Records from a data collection
****************

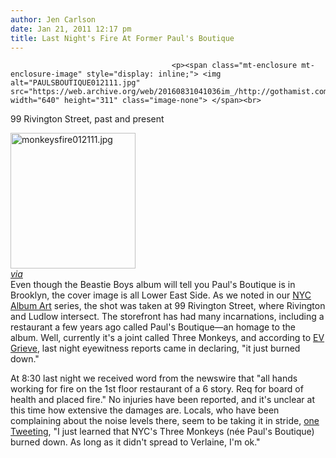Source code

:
 ```yaml
---
author: Jen Carlson
date: Jan 21, 2011 12:17 pm
title: Last Night's Fire At Former Paul's Boutique
---
```


	
										<p><span class="mt-enclosure mt-enclosure-image" style="display: inline;"> <img alt="PAULSBOUTIQUE012111.jpg" src="https://web.archive.org/web/20160831041036im_/http://gothamist.com/attachments/arts_jen/PAULSBOUTIQUE012111.jpg" width="640" height="311" class="image-none"> </span><br>
<span class="photo_caption">99 Rivington Street, past and present</span></p>

<p><span class="mt-enclosure mt-enclosure-image" style="display: inline;"> </span></p><div class="image-right" style=" width:200px; "> <img alt="monkeysfire012111.jpg" src="https://web.archive.org/web/20160831041036im_/http://gothamist.com/attachments/arts_jen/monkeysfire012111.jpg" width="200" height="217"> <br> <i><span class="photo_caption"><a href="https://web.archive.org/web/20160831041036/http://twitter.com/#!/john_swaggerdap">via</a></span></i></div> Even though the Beastie Boys album will tell you Paul&apos;s Boutique is in Brooklyn, the cover image is all Lower East Side. As we noted in our <a href="https://web.archive.org/web/20160831041036/http://gothamist.com/2006/04/19/nyc_album_art_p.php">NYC Album Art</a> series, the shot was taken at 99 Rivington Street, where Rivington and Ludlow intersect. The storefront has had many incarnations, including a restaurant a few years ago called Paul&apos;s Boutique&#x2014;an homage to the album. Well, currently it&apos;s a joint called Three Monkeys, and according to <a href="https://web.archive.org/web/20160831041036/http://evgrieve.com/2011/01/pauls-boutique-burns-down-on-lower-east.html">EV Grieve</a>, last night eyewitness reports came in declaring, &quot;it just burned down.&quot; <p></p>

<p>At 8:30 last night we received word from the newswire that &quot;all hands working for fire on the 1st floor restaurant of a 6 story. Req for board of health and placed fire.&quot; No injuries have been reported, and it&apos;s unclear at this time how extensive the damages are. Locals, who have been complaining about the noise levels there, seem to be taking it in stride, <a href="https://web.archive.org/web/20160831041036/http://twitter.com/#!/poswald/statuses/28314323520593920">one Tweeting</a>, &quot;I just learned that NYC&apos;s Three Monkeys (n&#xE9;e Paul&apos;s Boutique) burned down. As long as it didn&apos;t spread to Verlaine, I&apos;m ok.&quot;</p>					
										
									
				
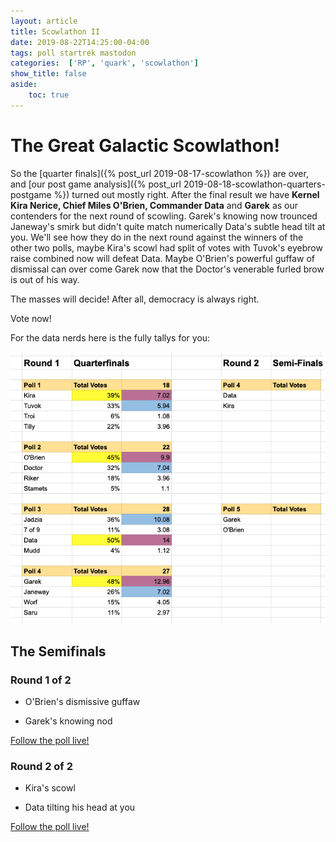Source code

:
 ```yaml
---
layout: article
title: Scowlathon II
date: 2019-08-22T14:25:00-04:00
tags: poll startrek mastodon
categories:  ['RP', 'quark', 'scowlathon']
show_title: false
aside: 
    toc: true
---
```


# The Great Galactic Scowlathon!

So the [quarter finals]({% post_url 2019-08-17-scowlathon %}) are over, and [our post game analysis]({% post_url 2019-08-18-scowlathon-quarters-postgame %}) turned out mostly right. After the final result we have **Kernel Kira Nerice, Chief Miles O'Brien, Commander Data** and **Garek** as our contenders for the next round of scowling. Garek's knowing now trounced Janeway's smirk but didn't quite match numerically Data's subtle head tilt at you. We'll see how they do in the next round against the winners of the other two polls, maybe Kira's scowl had split of votes with Tuvok's eyebrow raise combined now will defeat Data. Maybe O'Brien's powerful guffaw of dismissal can over come Garek now that the Doctor's venerable furled brow is out of his way. 

The masses will decide! After all, democracy is always right. 

Vote now!

For the data nerds here is the fully tallys for you:

![](/assets/scowlathon_quarters_results.png)

## The Semifinals

### Round 1 of 2

- O'Brien's dismissive guffaw

- Garek's knowing nod

[Follow the poll live!](https://tenforward.social/@quark/102662019602906434)

### Round 2 of 2

- Kira's scowl

- Data tilting his head at you

[Follow the poll live!](https://tenforward.social/@quark/102662022927329009) 

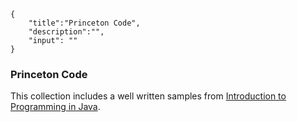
 ```javax-meta
{
    "title":"Princeton Code",
    "description":"",
    "input": ""
}
```
### Princeton Code
This collection includes a well written samples from [Introduction to Programming in Java](https://introcs.cs.princeton.edu/java/code).
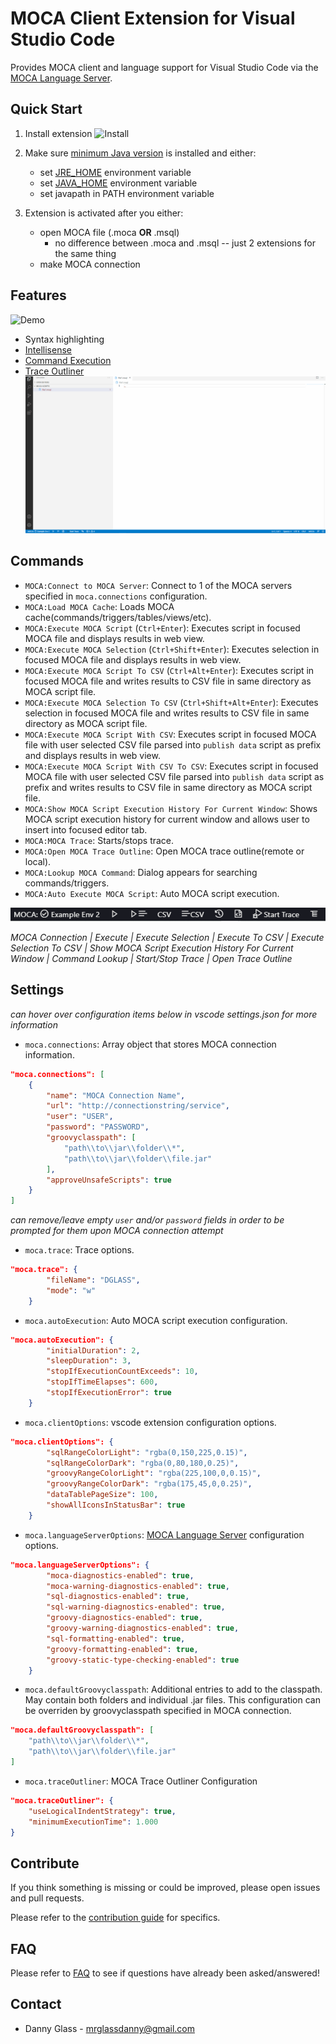 # MOCA Client Extension for Visual Studio Code

Provides MOCA client and language support for Visual Studio Code via the [MOCA Language Server].


## Quick Start
1. Install extension
![Install](resources/install.gif)

2. Make sure [minimum Java version] is installed and either:
    - set [JRE_HOME] environment variable
    - set [JAVA_HOME] environment variable
    - set javapath in PATH environment variable

3. Extension is activated after you either:
    - open MOCA file (.moca **OR** .msql)
        - no difference between .moca and .msql -- just 2 extensions for the same thing
    - make MOCA connection


## Features

![Demo](resources/demo.gif)

- Syntax highlighting
- [Intellisense]
- [Command Execution]
- [Trace Outliner]
![Trace-Outliner-Demo](resources/trace-outliner-demo.gif)


## Commands
- `MOCA:Connect to MOCA Server`: Connect to 1 of the MOCA servers specified in `moca.connections` configuration.
- `MOCA:Load MOCA Cache`: Loads MOCA cache(commands/triggers/tables/views/etc).
- `MOCA:Execute MOCA Script` (`Ctrl+Enter`): Executes script in focused MOCA file and displays results in web view.
- `MOCA:Execute MOCA Selection` (`Ctrl+Shift+Enter`): Executes selection in focused MOCA file and displays results in web view.
- `MOCA:Execute MOCA Script To CSV` (`Ctrl+Alt+Enter`): Executes script in focused MOCA file and writes results to CSV file in same directory as MOCA script file.
- `MOCA:Execute MOCA Selection To CSV` (`Ctrl+Shift+Alt+Enter`): Executes selection in focused MOCA file and writes results to CSV file in same directory as MOCA script file.
- `MOCA:Execute MOCA Script With CSV`: Executes script in focused MOCA file with user selected CSV file parsed into `publish data` script as prefix and displays results in web view.
- `MOCA:Execute MOCA Script With CSV To CSV`: Executes script in focused MOCA file with user selected CSV file parsed into `publish data` script as prefix and writes results to CSV file in same directory as MOCA script file.
- `MOCA:Show MOCA Script Execution History For Current Window`: Shows MOCA script execution history for current window and allows user to insert into focused editor tab.
- `MOCA:MOCA Trace`: Starts/stops trace.
- `MOCA:Open MOCA Trace Outline`: Open MOCA trace outline(remote or local).
- `MOCA:Lookup MOCA Command`: Dialog appears for searching commands/triggers.
- `MOCA:Auto Execute MOCA Script`: Auto MOCA script execution.


![Status-Bar-Demo](resources/status-bar.png)

*MOCA Connection | Execute | Execute Selection | Execute To CSV | Execute Selection To CSV | Show MOCA Script Execution History For Current Window | Command Lookup | Start/Stop Trace | Open Trace Outline*

## Settings

*can hover over configuration items below in vscode settings.json for more information*

- `moca.connections`: Array object that stores MOCA connection information.
```json
"moca.connections": [
    {
        "name": "MOCA Connection Name",
        "url": "http://connectionstring/service",
        "user": "USER",
        "password": "PASSWORD",
        "groovyclasspath": [
            "path\\to\\jar\\folder\\*",
            "path\\to\\jar\\folder\\file.jar"
        ],
        "approveUnsafeScripts": true
    }
]
```

*can remove/leave empty `user` and/or `password` fields in order to be prompted for them upon MOCA connection attempt*

- `moca.trace`: Trace options.
```json
"moca.trace": {
        "fileName": "DGLASS",
        "mode": "w"
    }
```
- `moca.autoExecution`: Auto MOCA script execution configuration.
```json
"moca.autoExecution": {
        "initialDuration": 2,
        "sleepDuration": 3,
        "stopIfExecutionCountExceeds": 10,
        "stopIfTimeElapses": 600,
        "stopIfExecutionError": true
    }
```
- `moca.clientOptions`: vscode extension configuration options.
```json
"moca.clientOptions": {
        "sqlRangeColorLight": "rgba(0,150,225,0.15)",
        "sqlRangeColorDark": "rgba(0,80,180,0.25)",
        "groovyRangeColorLight": "rgba(225,100,0,0.15)",
        "groovyRangeColorDark": "rgba(175,45,0,0.25)",
        "dataTablePageSize": 100,
        "showAllIconsInStatusBar": true
    }
```
- `moca.languageServerOptions`: [MOCA Language Server] configuration options.
```json
"moca.languageServerOptions": {
        "moca-diagnostics-enabled": true,
        "moca-warning-diagnostics-enabled": true,
        "sql-diagnostics-enabled": true,
        "sql-warning-diagnostics-enabled": true,
        "groovy-diagnostics-enabled": true,
        "groovy-warning-diagnostics-enabled": true,
        "sql-formatting-enabled": true,
        "groovy-formatting-enabled": true,
        "groovy-static-type-checking-enabled": true
    }
```
- `moca.defaultGroovyclasspath`: Additional entries to add to the classpath. May contain both folders and individual .jar files. This configuration can be overriden by groovyclasspath specified in MOCA connection.
```json
"moca.defaultGroovyclasspath": [
    "path\\to\\jar\\folder\\*",
    "path\\to\\jar\\folder\\file.jar"
]
```
- `moca.traceOutliner`: MOCA Trace Outliner Configuration
```json
"moca.traceOutliner": {
	"useLogicalIndentStrategy": true,
	"minimumExecutionTime": 1.000
}
```

## Contribute

If you think something is missing or could be improved, please open issues and pull requests. 

Please refer to the [contribution guide] for specifics.


## FAQ
Please refer to [FAQ] to see if questions have already been asked/answered!


## Contact

- Danny Glass - mrglassdanny@gmail.com


[MOCA Language Server]: https://github.com/mrglassdanny/moca-language-server
[FAQ]: https://github.com/mrglassdanny/vscode-moca-client/blob/master/FAQ.md
[minimum Java version]: https://github.com/mrglassdanny/moca-language-server
[JAVA_HOME]: https://confluence.atlassian.com/doc/setting-the-java_home-variable-in-windows-8895.html
[JRE_HOME]: https://confluence.atlassian.com/doc/setting-the-java_home-variable-in-windows-8895.html
[Intellisense]: https://github.com/mrglassdanny/moca-language-server
[Command Execution]: https://github.com/mrglassdanny/moca-language-server
[Trace Outliner]: https://github.com/mrglassdanny/moca-language-server
[contribution guide]: https://github.com/mrglassdanny/vscode-moca-client/blob/master/CONTRIBUTE.md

****************

#### How to complete this task:
Which lines in the records above include the word "github"? Copy them out.

#### Answer area:
[MOCA Language Server]: https://github.com/mrglassdanny/moca-language-server
[FAQ]: https://github.com/mrglassdanny/vscode-moca-client/blob/master/FAQ.md
[minimum Java version]: https://github.com/mrglassdanny/moca-language-server
[Intellisense]: https://github.com/mrglassdanny/moca-language-server
[Command Execution]: https://github.com/mrglassdanny/moca-language-server
[Trace Outliner]: https://github.com/mrglassdanny/moca-language-server
[contribution guide]: https://github.com/mrglassdanny/vscode-moca-client/blob/master/CONTRIBUTE.md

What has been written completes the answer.